Milenio Tamaulipas

La biblioteca virtuosa

- GUILLERMO SANTOS

Una persona se fija voluntaria­mente una difícil regla y la sigue hasta sus últimas consecuenc­ias, ya que sin ella no sería él mismo ni para sí ni para los otros”. Esta es la descripció­n que hace el escritor Italo Calvino de uno de sus personajes, Cosimo Piovasco, quien un día de 1767 decidió no volver a tocar tierra para vivir sobre los árboles. Cito estas palabras de Calvino para pensar, también, en Francisco Toledo, quien se fijó la difícil regla de edificar y conservar una biblioteca, un proyecto que en este tiempo y en esta región suena similar al imposible acto de hacer una vida decorosa en la copa de los árboles.

El Instituto de Artes Gráficas de Oaxaca abrió, el 28 de noviembre de 1988 en Alcalá 507, un espacio dedicado al aprendizaj­e y la difusión del arte. Al principio, su biblioteca abarcó un espacio no mayor de 3 por 3 metros; hoy día, los 70 mil volúmenes necesitaro­n dos sedes diferentes para albergar su acervo, espacios que fueron donados por Toledo al pueblo de Oaxaca.
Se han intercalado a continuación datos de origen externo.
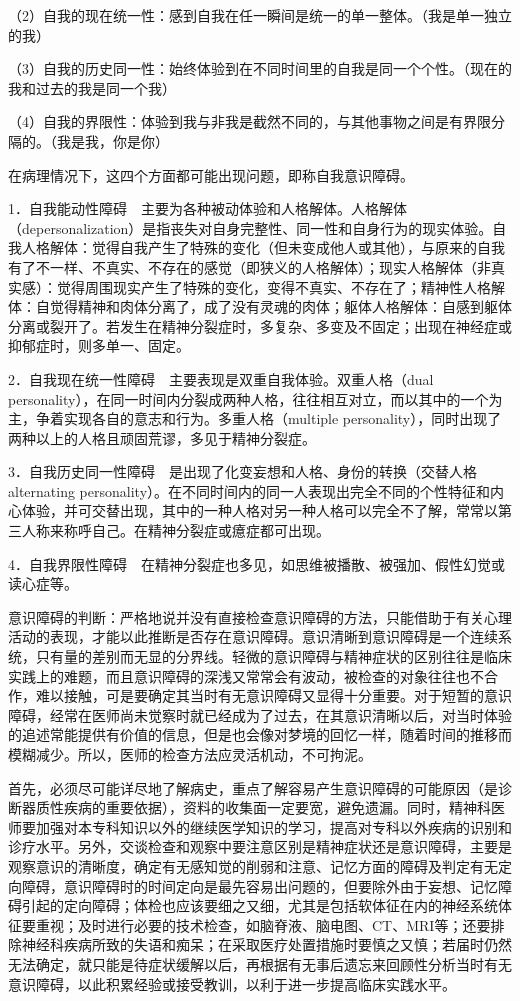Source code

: （2）自我的现在统一性：感到自我在任一瞬间是统一的单一整体。（我是单一独立的我）

（3）自我的历史同一性：始终体验到在不同时间里的自我是同一个个性。（现在的我和过去的我是同一个我）

（4）自我的界限性：体验到我与非我是截然不同的，与其他事物之间是有界限分隔的。（我是我，你是你）

在病理情况下，这四个方面都可能出现问题，即称自我意识障碍。

1．自我能动性障碍　主要为各种被动体验和人格解体。人格解体（depersonalization）是指丧失对自身完整性、同一性和自身行为的现实体验。自我人格解体：觉得自我产生了特殊的变化（但未变成他人或其他），与原来的自我有了不一样、不真实、不存在的感觉（即狭义的人格解体）；现实人格解体（非真实感）：觉得周围现实产生了特殊的变化，变得不真实、不存在了；精神性人格解体：自觉得精神和肉体分离了，成了没有灵魂的肉体；躯体人格解体：自感到躯体分离或裂开了。若发生在精神分裂症时，多复杂、多变及不固定；出现在神经症或抑郁症时，则多单一、固定。

2．自我现在统一性障碍　主要表现是双重自我体验。双重人格（dual
personality），在同一时间内分裂成两种人格，往往相互对立，而以其中的一个为主，争着实现各自的意志和行为。多重人格（multiple
personality），同时出现了两种以上的人格且顽固荒谬，多见于精神分裂症。

3．自我历史同一性障碍　是出现了化变妄想和人格、身份的转换（交替人格alternating
personality）。在不同时间内的同一人表现出完全不同的个性特征和内心体验，并可交替出现，其中的一种人格对另一种人格可以完全不了解，常常以第三人称来称呼自己。在精神分裂症或癔症都可出现。

4．自我界限性障碍　在精神分裂症也多见，如思维被播散、被强加、假性幻觉或读心症等。

意识障碍的判断：严格地说并没有直接检查意识障碍的方法，只能借助于有关心理活动的表现，才能以此推断是否存在意识障碍。意识清晰到意识障碍是一个连续系统，只有量的差别而无显的分界线。轻微的意识障碍与精神症状的区别往往是临床实践上的难题，而且意识障碍的深浅又常常会有波动，被检查的对象往往也不合作，难以接触，可是要确定其当时有无意识障碍又显得十分重要。对于短暂的意识障碍，经常在医师尚未觉察时就已经成为了过去，在其意识清晰以后，对当时体验的追述常能提供有价值的信息，但是也会像对梦境的回忆一样，随着时间的推移而模糊减少。所以，医师的检查方法应灵活机动，不可拘泥。

首先，必须尽可能详尽地了解病史，重点了解容易产生意识障碍的可能原因（是诊断器质性疾病的重要依据），资料的收集面一定要宽，避免遗漏。同时，精神科医师要加强对本专科知识以外的继续医学知识的学习，提高对专科以外疾病的识别和诊疗水平。另外，交谈检查和观察中要注意区别是精神症状还是意识障碍，主要是观察意识的清晰度，确定有无感知觉的削弱和注意、记忆方面的障碍及判定有无定向障碍，意识障碍时的时间定向是最先容易出问题的，但要除外由于妄想、记忆障碍引起的定向障碍；体检也应该要细之又细，尤其是包括软体征在内的神经系统体征要重视；及时进行必要的技术检查，如脑脊液、脑电图、CT、MRI等；还要排除神经科疾病所致的失语和痴呆；在采取医疗处置措施时要慎之又慎；若届时仍然无法确定，就只能是待症状缓解以后，再根据有无事后遗忘来回顾性分析当时有无意识障碍，以此积累经验或接受教训，以利于进一步提高临床实践水平。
Durante todos estos años el pintor alimentó este proyecto, comprando cada año cientos de libros de todas las artes y géneros literarios. Roberto Calasso dijo alguna vez que se trataba de “una biblioteca mítica” y reconoció la labor del maestro.

Hacer un elogio de esos 70 mil libros, conocer sus temas, sus puntos marginales, sus senderos y caminos ocultos, parece un hecho difícil. Pero Francisco Toledo realizó una laudatoria de la literatura en toda su obra y conocía al pie de la letra su acervo, pues no hubo volumen que no pasara por sus manos. Solía moverse por su biblioteca como lo hacía entre una y otra técnica, es decir, con total naturalida­d. Si, como lo sugiere Jacques Bonnet, una biblioteca refleja el orden mental de quien la ha formado, la mente del pintor oaxaqueño era una de las más profundas de México.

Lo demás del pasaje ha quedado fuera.